++++ Study material

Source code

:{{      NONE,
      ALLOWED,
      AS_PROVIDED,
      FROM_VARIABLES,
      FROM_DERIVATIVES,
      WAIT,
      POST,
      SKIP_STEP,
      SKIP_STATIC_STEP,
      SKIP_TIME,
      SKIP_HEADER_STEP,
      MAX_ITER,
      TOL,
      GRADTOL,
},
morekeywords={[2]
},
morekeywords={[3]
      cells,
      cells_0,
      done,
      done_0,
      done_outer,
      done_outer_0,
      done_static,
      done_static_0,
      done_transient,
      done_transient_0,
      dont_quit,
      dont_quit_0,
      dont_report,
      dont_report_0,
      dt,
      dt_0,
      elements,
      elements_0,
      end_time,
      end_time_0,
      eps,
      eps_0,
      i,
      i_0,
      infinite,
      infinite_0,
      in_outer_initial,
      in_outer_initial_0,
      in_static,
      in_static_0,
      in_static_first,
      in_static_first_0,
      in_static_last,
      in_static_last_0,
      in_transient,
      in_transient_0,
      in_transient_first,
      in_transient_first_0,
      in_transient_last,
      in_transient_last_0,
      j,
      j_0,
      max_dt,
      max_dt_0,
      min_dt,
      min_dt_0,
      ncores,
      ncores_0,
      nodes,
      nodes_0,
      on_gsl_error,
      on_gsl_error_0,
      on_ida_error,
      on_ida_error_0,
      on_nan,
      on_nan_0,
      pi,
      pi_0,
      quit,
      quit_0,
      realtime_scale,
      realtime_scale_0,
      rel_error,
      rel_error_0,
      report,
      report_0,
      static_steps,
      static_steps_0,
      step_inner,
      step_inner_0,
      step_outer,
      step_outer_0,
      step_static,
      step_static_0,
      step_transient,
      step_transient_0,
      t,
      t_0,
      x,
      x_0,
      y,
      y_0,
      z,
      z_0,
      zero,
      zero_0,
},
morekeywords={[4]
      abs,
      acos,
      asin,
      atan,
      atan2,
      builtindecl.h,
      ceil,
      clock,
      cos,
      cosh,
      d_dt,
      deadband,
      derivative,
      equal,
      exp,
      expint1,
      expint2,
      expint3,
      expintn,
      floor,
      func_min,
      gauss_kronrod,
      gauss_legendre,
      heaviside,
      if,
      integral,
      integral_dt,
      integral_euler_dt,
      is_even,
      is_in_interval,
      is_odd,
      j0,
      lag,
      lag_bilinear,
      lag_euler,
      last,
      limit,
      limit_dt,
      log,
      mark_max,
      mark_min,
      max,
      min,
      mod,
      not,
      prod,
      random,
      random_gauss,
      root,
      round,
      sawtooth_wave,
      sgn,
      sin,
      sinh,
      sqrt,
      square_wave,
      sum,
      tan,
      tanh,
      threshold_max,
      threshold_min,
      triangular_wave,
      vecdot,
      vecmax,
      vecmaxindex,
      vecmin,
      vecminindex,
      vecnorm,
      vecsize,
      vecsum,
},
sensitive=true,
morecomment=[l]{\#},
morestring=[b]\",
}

++++++++
++++ Study material

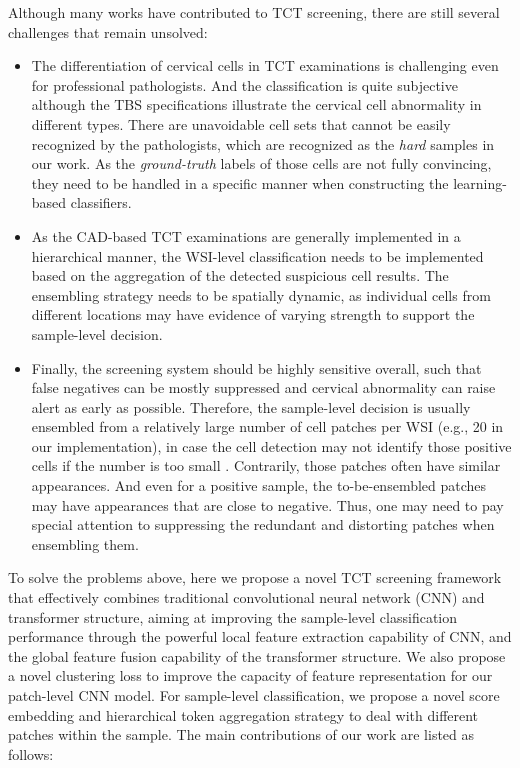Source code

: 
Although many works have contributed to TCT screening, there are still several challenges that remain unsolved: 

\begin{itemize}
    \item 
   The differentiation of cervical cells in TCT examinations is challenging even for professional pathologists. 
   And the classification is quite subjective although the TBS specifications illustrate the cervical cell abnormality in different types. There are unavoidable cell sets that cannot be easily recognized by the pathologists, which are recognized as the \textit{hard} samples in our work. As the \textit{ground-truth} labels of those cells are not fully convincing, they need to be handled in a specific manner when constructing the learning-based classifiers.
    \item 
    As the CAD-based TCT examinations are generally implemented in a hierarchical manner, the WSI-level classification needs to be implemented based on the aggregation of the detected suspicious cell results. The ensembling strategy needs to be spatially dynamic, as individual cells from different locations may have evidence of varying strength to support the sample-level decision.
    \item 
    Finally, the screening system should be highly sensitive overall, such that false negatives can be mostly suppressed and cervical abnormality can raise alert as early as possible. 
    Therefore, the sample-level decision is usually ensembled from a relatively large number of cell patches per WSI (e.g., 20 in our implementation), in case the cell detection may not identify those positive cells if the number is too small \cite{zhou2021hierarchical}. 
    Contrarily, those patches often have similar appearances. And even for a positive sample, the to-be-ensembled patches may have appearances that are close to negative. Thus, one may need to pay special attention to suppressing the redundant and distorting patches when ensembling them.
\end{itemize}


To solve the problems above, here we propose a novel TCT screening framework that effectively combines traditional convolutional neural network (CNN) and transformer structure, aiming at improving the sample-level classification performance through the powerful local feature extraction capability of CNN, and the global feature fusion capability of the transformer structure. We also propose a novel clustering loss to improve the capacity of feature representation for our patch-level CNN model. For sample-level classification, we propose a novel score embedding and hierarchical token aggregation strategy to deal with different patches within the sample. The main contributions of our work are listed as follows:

++++++++
++++ Study material

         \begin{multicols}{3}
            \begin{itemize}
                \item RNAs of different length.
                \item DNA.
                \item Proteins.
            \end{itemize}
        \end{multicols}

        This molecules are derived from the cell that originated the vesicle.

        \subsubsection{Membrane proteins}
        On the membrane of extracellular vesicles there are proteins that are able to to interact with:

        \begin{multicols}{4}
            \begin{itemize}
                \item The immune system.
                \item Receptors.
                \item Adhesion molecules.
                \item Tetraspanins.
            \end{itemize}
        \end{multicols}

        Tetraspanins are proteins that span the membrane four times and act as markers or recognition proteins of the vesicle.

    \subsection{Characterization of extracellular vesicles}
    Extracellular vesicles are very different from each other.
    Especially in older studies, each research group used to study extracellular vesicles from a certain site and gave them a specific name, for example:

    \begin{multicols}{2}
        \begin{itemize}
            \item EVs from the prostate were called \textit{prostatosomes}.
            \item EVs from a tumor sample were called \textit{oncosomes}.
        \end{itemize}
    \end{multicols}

++++++++

* Task goal *
Using the listing, collect all lines in which the string "multicols" is found.

* Written solution *
         \begin{multicols}{3}
        \end{multicols}
        \begin{multicols}{4}
        \end{multicols}
    \begin{multicols}{2}
    \end{multicols}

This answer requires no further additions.